Start of MATERIAL FOR THIS EXERCISE

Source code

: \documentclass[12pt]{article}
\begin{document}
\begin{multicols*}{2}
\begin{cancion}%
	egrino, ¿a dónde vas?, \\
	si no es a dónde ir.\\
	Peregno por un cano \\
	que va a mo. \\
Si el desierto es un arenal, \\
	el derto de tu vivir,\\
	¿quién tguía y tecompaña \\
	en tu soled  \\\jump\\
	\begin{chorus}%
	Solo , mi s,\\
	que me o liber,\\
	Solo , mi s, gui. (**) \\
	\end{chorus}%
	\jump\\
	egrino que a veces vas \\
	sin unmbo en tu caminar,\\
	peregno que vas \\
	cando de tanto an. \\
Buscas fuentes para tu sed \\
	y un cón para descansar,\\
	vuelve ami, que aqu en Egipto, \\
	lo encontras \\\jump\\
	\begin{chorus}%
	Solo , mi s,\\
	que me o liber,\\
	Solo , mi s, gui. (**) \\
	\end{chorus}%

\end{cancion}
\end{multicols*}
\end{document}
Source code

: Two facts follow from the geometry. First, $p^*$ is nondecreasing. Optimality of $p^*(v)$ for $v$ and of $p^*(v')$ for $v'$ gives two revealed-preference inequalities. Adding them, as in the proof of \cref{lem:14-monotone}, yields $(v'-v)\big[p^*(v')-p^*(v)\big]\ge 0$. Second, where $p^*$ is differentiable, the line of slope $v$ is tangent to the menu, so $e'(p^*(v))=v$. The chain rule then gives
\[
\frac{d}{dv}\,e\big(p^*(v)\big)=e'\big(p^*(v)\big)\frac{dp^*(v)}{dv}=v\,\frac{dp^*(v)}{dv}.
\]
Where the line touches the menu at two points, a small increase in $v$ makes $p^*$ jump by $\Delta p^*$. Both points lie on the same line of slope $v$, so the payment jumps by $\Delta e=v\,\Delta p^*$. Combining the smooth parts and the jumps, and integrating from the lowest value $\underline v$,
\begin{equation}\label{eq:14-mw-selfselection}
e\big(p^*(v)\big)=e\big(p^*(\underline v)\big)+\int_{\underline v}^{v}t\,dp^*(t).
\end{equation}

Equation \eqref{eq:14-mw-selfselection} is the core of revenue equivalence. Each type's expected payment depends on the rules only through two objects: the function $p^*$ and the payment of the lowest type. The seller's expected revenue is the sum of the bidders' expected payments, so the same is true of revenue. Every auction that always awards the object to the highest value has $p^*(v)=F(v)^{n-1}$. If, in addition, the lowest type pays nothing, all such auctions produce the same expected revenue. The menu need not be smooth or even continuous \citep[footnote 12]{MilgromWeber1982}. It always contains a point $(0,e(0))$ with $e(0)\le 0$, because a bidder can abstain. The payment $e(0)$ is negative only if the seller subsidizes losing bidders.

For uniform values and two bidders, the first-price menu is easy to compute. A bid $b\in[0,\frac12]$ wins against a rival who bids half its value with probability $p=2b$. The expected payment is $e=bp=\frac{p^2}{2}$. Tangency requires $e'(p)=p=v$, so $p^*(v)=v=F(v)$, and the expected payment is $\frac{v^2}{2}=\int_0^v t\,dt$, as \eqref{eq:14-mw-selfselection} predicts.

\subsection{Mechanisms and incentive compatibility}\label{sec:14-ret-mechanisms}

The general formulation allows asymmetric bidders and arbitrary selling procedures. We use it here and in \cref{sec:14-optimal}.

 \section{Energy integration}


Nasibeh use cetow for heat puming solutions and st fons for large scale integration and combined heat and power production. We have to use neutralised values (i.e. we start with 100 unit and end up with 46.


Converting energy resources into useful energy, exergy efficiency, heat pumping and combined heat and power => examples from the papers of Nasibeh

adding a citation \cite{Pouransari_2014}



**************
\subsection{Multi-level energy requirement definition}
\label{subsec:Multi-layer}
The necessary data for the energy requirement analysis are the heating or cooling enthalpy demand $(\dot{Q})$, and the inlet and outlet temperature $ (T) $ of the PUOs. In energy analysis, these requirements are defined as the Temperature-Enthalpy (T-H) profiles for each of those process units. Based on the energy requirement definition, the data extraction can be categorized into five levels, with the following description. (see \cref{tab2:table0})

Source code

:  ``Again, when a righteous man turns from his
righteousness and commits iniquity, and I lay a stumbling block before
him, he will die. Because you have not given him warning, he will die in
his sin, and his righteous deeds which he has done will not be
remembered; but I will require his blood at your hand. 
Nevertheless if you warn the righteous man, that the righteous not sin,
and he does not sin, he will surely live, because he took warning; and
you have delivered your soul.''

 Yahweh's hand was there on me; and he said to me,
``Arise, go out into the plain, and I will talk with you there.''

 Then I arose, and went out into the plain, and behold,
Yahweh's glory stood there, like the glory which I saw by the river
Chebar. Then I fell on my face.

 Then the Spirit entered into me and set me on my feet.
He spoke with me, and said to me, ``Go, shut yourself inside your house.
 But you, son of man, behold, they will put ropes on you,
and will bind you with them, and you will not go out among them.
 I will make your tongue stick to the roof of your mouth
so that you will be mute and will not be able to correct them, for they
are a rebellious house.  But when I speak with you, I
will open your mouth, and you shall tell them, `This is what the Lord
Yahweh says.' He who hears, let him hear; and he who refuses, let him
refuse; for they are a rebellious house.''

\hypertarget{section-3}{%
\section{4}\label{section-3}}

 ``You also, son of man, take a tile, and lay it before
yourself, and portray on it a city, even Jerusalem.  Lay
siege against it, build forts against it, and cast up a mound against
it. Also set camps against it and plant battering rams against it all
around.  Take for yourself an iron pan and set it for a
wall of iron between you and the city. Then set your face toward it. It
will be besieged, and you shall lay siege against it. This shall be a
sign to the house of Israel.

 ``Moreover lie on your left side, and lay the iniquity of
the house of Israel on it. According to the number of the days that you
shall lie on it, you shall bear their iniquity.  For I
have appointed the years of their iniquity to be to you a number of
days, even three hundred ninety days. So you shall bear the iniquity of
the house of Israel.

End of MATERIAL FOR THIS EXERCISE

■ EXERCISE BRIEF
Which lines above include the word "hand"? Show each one.

■ FINISHED EXERCISE
remembered; but I will require his blood at your hand. 
 Yahweh's hand was there on me; and he said to me,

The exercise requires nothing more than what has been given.